%%

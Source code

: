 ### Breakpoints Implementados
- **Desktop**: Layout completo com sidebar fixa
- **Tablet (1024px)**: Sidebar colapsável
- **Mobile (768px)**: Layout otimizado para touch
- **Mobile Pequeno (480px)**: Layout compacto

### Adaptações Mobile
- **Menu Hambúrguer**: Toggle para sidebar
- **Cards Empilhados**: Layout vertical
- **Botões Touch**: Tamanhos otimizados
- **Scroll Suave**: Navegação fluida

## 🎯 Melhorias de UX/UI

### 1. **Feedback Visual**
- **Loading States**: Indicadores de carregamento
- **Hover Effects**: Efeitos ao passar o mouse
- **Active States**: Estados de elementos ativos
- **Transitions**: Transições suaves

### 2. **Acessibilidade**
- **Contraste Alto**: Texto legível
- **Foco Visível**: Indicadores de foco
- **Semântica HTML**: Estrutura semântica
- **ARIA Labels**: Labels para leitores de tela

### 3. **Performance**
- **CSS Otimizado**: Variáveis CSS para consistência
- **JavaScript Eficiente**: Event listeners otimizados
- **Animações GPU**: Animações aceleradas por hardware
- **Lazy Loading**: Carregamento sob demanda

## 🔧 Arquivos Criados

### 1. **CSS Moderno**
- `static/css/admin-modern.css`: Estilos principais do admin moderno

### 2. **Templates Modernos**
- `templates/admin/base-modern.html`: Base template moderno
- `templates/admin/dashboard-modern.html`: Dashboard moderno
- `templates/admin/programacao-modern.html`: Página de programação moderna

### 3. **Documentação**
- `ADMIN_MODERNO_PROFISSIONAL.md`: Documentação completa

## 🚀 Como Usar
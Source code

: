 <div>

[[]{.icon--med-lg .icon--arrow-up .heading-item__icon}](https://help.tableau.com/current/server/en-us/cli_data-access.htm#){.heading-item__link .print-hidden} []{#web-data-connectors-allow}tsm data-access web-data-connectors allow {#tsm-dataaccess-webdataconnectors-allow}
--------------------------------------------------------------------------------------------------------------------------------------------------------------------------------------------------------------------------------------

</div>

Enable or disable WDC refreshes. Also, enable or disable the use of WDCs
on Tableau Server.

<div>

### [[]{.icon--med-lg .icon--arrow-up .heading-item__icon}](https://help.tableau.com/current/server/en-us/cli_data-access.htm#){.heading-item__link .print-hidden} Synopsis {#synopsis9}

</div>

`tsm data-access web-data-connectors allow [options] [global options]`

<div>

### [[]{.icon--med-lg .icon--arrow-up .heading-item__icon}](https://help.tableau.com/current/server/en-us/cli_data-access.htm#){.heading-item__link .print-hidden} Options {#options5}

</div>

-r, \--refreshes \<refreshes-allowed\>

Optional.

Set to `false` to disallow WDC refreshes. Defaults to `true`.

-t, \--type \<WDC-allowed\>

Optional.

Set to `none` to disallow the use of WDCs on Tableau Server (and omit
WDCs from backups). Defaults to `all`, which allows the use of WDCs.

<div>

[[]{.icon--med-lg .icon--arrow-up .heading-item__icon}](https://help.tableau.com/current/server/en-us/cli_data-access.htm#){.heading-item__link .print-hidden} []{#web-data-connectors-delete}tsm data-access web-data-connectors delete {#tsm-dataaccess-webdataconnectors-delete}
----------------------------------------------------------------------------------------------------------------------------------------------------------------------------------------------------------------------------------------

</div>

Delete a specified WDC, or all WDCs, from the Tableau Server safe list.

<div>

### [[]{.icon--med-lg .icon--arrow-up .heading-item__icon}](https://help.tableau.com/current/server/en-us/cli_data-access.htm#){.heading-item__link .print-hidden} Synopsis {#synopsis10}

%%

What is required.
Look through the entries above and report the number of lines that contain "Mobile". Write only the number.

Solution to the problem.
3